=== Task item ===
The line that contains "<h2>노동자의 휴식권과 법적 요구</h2>" and all lines following it to the end of the data below: set these down exactly, and nothing besides.

=== Data to use ===
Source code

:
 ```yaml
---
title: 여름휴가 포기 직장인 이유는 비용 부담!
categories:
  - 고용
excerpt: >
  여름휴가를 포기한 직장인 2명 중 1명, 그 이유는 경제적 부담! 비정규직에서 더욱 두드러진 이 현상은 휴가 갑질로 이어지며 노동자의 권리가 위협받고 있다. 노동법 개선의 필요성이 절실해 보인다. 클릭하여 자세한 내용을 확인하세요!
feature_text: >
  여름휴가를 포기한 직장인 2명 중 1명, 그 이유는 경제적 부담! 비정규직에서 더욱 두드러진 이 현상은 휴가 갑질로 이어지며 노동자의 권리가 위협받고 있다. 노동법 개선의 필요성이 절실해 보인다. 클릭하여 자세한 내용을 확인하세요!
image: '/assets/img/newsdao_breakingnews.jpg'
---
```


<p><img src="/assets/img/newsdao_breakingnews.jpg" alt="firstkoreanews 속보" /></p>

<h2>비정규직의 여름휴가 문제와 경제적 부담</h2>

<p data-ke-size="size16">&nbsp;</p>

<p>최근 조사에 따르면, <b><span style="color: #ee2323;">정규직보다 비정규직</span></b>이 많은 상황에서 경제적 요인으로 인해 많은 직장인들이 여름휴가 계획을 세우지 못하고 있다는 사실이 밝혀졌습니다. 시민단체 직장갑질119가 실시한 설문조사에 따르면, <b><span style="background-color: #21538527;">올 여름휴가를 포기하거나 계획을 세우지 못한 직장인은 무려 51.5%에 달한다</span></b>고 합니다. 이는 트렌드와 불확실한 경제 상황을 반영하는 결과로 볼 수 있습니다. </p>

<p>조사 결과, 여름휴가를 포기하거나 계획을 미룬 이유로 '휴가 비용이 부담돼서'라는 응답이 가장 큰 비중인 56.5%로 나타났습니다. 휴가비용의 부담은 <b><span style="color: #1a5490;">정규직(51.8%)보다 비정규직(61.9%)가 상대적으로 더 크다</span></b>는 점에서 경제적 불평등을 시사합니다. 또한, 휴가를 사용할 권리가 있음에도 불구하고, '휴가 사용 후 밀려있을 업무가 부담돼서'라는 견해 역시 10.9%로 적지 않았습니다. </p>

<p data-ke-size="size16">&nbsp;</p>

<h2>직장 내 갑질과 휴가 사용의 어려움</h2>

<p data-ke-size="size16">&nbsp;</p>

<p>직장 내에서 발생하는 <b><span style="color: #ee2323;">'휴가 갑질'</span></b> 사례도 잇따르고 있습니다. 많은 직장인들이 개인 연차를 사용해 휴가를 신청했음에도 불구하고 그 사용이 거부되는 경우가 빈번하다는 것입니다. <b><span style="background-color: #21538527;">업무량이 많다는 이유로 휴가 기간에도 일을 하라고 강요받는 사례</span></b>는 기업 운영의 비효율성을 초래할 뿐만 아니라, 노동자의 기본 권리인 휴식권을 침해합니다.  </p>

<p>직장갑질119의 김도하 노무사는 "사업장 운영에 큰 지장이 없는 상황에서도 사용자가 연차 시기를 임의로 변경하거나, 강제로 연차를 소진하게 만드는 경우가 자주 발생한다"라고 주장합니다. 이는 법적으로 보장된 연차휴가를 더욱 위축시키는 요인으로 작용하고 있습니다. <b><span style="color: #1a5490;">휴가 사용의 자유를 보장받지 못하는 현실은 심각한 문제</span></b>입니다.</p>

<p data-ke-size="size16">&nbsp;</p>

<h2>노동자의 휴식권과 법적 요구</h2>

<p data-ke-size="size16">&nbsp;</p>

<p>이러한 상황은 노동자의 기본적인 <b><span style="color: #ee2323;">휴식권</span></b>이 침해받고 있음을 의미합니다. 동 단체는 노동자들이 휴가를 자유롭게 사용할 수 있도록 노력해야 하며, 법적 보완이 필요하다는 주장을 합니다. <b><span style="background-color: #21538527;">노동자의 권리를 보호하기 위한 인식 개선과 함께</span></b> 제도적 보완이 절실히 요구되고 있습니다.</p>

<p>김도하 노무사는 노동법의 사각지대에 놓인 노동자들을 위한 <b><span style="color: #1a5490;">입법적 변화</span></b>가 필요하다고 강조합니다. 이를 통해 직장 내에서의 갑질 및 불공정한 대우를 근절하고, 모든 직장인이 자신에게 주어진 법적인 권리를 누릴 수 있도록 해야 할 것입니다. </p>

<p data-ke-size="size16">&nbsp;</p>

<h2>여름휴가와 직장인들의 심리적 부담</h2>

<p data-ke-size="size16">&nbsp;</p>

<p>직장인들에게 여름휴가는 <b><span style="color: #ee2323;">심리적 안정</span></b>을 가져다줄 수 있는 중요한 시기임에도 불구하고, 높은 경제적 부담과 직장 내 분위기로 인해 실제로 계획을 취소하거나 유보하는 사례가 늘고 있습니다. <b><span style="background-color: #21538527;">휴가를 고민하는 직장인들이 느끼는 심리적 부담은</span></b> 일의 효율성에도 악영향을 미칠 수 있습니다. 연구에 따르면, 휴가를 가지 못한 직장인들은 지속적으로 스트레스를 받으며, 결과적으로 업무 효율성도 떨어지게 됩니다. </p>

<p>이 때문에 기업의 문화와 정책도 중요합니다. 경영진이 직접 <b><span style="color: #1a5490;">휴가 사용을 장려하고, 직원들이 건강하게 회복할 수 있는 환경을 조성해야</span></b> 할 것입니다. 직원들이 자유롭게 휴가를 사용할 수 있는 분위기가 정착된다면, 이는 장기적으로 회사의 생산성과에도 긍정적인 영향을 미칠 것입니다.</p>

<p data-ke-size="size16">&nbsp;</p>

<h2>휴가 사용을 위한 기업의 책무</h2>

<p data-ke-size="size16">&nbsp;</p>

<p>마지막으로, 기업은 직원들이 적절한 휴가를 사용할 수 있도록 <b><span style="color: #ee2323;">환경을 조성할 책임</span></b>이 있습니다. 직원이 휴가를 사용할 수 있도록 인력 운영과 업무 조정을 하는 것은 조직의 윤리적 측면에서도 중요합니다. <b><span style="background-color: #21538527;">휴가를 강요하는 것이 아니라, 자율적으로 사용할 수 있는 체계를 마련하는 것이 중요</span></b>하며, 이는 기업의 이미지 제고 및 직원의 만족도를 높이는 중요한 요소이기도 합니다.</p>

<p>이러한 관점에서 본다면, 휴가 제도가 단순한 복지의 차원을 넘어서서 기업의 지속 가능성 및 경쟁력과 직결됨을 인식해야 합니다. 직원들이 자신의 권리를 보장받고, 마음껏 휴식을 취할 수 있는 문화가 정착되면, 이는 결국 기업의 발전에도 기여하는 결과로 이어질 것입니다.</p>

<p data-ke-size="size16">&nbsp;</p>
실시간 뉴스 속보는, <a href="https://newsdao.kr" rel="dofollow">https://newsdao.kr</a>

=== Answer to this exercise ===
<h2>노동자의 휴식권과 법적 요구</h2>

<p data-ke-size="size16">&nbsp;</p>

<p>이러한 상황은 노동자의 기본적인 <b><span style="color: #ee2323;">휴식권</span></b>이 침해받고 있음을 의미합니다. 동 단체는 노동자들이 휴가를 자유롭게 사용할 수 있도록 노력해야 하며, 법적 보완이 필요하다는 주장을 합니다. <b><span style="background-color: #21538527;">노동자의 권리를 보호하기 위한 인식 개선과 함께</span></b> 제도적 보완이 절실히 요구되고 있습니다.</p>

<p>김도하 노무사는 노동법의 사각지대에 놓인 노동자들을 위한 <b><span style="color: #1a5490;">입법적 변화</span></b>가 필요하다고 강조합니다. 이를 통해 직장 내에서의 갑질 및 불공정한 대우를 근절하고, 모든 직장인이 자신에게 주어진 법적인 권리를 누릴 수 있도록 해야 할 것입니다. </p>

<p data-ke-size="size16">&nbsp;</p>

<h2>여름휴가와 직장인들의 심리적 부담</h2>

<p data-ke-size="size16">&nbsp;</p>

<p>직장인들에게 여름휴가는 <b><span style="color: #ee2323;">심리적 안정</span></b>을 가져다줄 수 있는 중요한 시기임에도 불구하고, 높은 경제적 부담과 직장 내 분위기로 인해 실제로 계획을 취소하거나 유보하는 사례가 늘고 있습니다. <b><span style="background-color: #21538527;">휴가를 고민하는 직장인들이 느끼는 심리적 부담은</span></b> 일의 효율성에도 악영향을 미칠 수 있습니다. 연구에 따르면, 휴가를 가지 못한 직장인들은 지속적으로 스트레스를 받으며, 결과적으로 업무 효율성도 떨어지게 됩니다. </p>

<p>이 때문에 기업의 문화와 정책도 중요합니다. 경영진이 직접 <b><span style="color: #1a5490;">휴가 사용을 장려하고, 직원들이 건강하게 회복할 수 있는 환경을 조성해야</span></b> 할 것입니다. 직원들이 자유롭게 휴가를 사용할 수 있는 분위기가 정착된다면, 이는 장기적으로 회사의 생산성과에도 긍정적인 영향을 미칠 것입니다.</p>

<p data-ke-size="size16">&nbsp;</p>

<h2>휴가 사용을 위한 기업의 책무</h2>

<p data-ke-size="size16">&nbsp;</p>

<p>마지막으로, 기업은 직원들이 적절한 휴가를 사용할 수 있도록 <b><span style="color: #ee2323;">환경을 조성할 책임</span></b>이 있습니다. 직원이 휴가를 사용할 수 있도록 인력 운영과 업무 조정을 하는 것은 조직의 윤리적 측면에서도 중요합니다. <b><span style="background-color: #21538527;">휴가를 강요하는 것이 아니라, 자율적으로 사용할 수 있는 체계를 마련하는 것이 중요</span></b>하며, 이는 기업의 이미지 제고 및 직원의 만족도를 높이는 중요한 요소이기도 합니다.</p>

<p>이러한 관점에서 본다면, 휴가 제도가 단순한 복지의 차원을 넘어서서 기업의 지속 가능성 및 경쟁력과 직결됨을 인식해야 합니다. 직원들이 자신의 권리를 보장받고, 마음껏 휴식을 취할 수 있는 문화가 정착되면, 이는 결국 기업의 발전에도 기여하는 결과로 이어질 것입니다.</p>

<p data-ke-size="size16">&nbsp;</p>
실시간 뉴스 속보는, <a href="https://newsdao.kr" rel="dofollow">https://newsdao.kr</a>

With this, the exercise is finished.